> Try it:
Once the lines below holding the string "configure" are counted, give that number alone.

[[ Material provided, beginning ]]

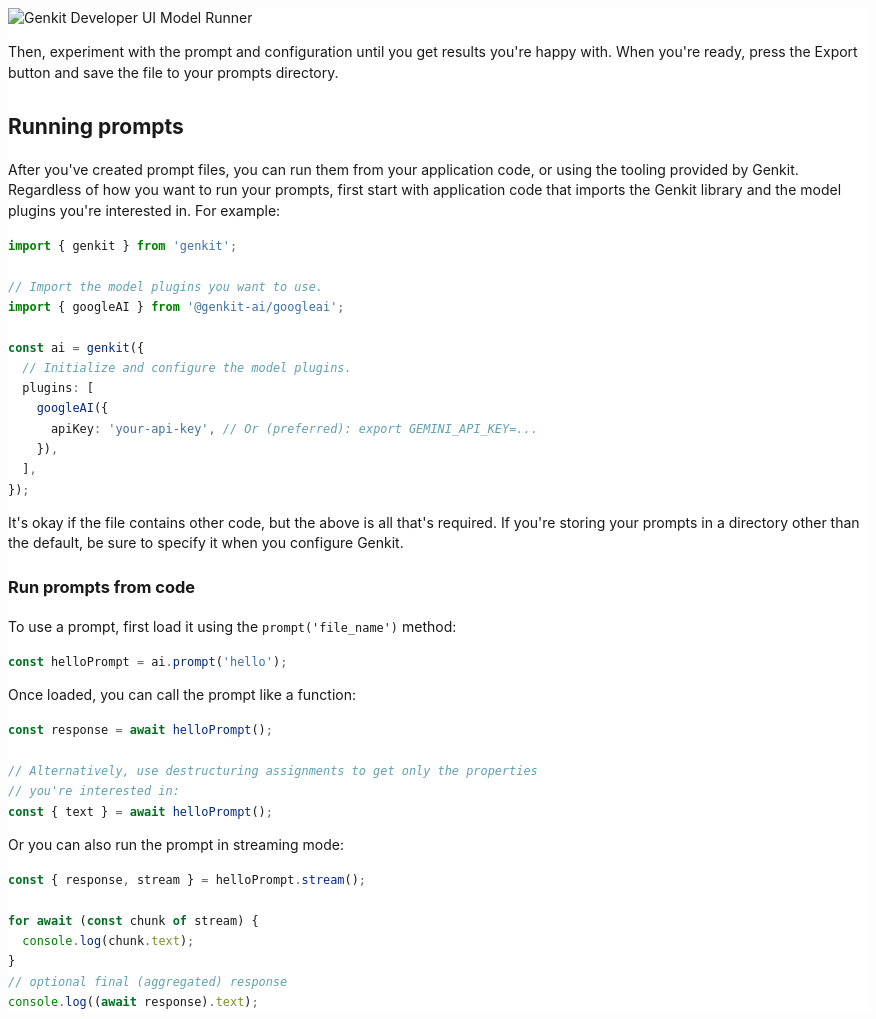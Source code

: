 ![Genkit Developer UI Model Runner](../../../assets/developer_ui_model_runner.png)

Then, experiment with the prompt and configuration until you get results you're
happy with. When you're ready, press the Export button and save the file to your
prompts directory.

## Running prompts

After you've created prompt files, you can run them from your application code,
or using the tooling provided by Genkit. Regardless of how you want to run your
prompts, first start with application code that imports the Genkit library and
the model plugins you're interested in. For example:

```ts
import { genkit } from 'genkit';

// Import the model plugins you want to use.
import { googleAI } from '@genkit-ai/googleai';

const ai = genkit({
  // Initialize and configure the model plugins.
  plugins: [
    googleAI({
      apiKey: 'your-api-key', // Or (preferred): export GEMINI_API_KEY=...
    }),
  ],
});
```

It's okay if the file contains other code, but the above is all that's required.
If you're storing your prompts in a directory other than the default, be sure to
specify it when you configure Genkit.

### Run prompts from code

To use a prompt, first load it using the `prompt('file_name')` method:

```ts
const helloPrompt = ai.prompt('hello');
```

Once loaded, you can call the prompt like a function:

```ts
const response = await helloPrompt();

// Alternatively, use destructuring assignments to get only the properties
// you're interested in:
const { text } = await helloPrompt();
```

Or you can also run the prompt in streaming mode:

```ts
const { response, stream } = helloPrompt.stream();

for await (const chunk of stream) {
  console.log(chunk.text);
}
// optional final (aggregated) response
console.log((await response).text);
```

[[ Material provided, end ]]

> Response to this exercise:
2